> TRY IT
The answer must consist of every line from the data that holds the string "simetría".

> LISTED ENTRIES
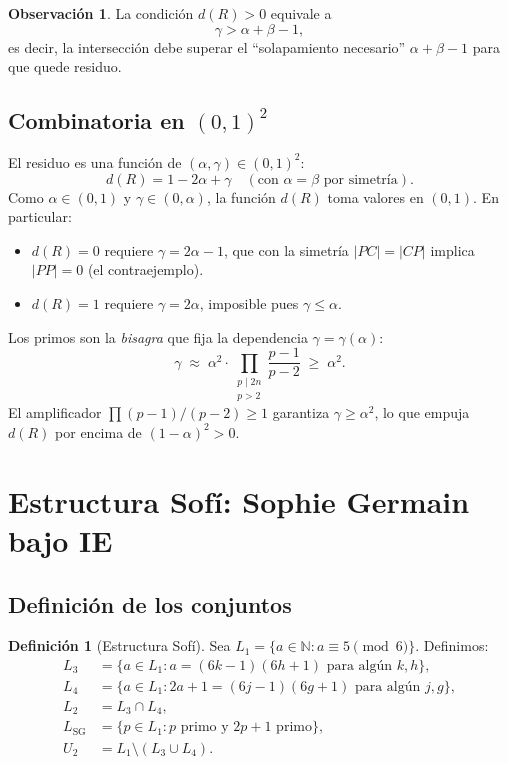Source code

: \documentclass[11pt,a4paper]{article}
\theoremstyle{definition}
\newtheorem{definition}[theorem]{Definición}
\newtheorem{remark}[theorem]{Observación}
\newcommand{\NN}{\mathbb{N}}          %
\begin{document}
\begin{remark}
La condición $d(R)>0$ equivale a
\[
    \gamma > \alpha+\beta-1,
\]
es decir, la intersección debe superar el ``solapamiento necesario''
$\alpha+\beta-1$ para que quede residuo.
\end{remark}

\subsection{Combinatoria en $(0,1)^2$}

El residuo es una función de $(\alpha,\gamma)\in(0,1)^2$:
\[
    d(R) = 1-2\alpha+\gamma \quad (\text{con } \alpha=\beta \text{ por simetría}).
\]
Como $\alpha\in(0,1)$ y $\gamma\in(0,\alpha)$, la función $d(R)$ toma
valores en $(0,1)$.  En particular:

\begin{itemize}
    \item $d(R)=0$ requiere $\gamma=2\alpha-1$, que con la simetría $|PC|=|CP|$
          implica $|PP|=0$ (el contraejemplo).
    \item $d(R)=1$ requiere $\gamma=2\alpha$, imposible pues $\gamma\leq\alpha$.
\end{itemize}

Los primos son la \emph{bisagra} que fija la dependencia $\gamma=\gamma(\alpha)$:
\[
    \gamma \;\approx\; \alpha^2 \cdot \prod_{\substack{p\mid 2n\\p>2}}\frac{p-1}{p-2}
    \;\geq\; \alpha^2.
\]
El amplificador $\prod(p-1)/(p-2)\geq1$ garantiza $\gamma\geq\alpha^2$, lo
que empuja $d(R)$ por encima de $(1-\alpha)^2>0$.

\section{Estructura Sofí: Sophie Germain bajo IE}

\subsection{Definición de los conjuntos}

\begin{definition}[Estructura Sofí]\label{def:sofi}
Sea $L_1 = \{a\in\NN : a\equiv 5\pmod6\}$.  Definimos:
\begin{align*}
    L_3 &= \{a\in L_1 : a=(6k-1)(6h+1)\text{ para algún }k,h\},\\
    L_4 &= \{a\in L_1 : 2a+1=(6j-1)(6g+1)\text{ para algún }j,g\},\\
    L_2 &= L_3\cap L_4,\\
    L_{\mathrm{SG}} &= \{p\in L_1 : p\text{ primo y }2p+1\text{ primo}\},\\
    U_2  &= L_1\setminus(L_3\cup L_4).
\end{align*}
\end{definition}
\end{document}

> TASK RESPONSE
    d(R) = 1-2\alpha+\gamma \quad (\text{con } \alpha=\beta \text{ por simetría}).
    \item $d(R)=0$ requiere $\gamma=2\alpha-1$, que con la simetría $|PC|=|CP|$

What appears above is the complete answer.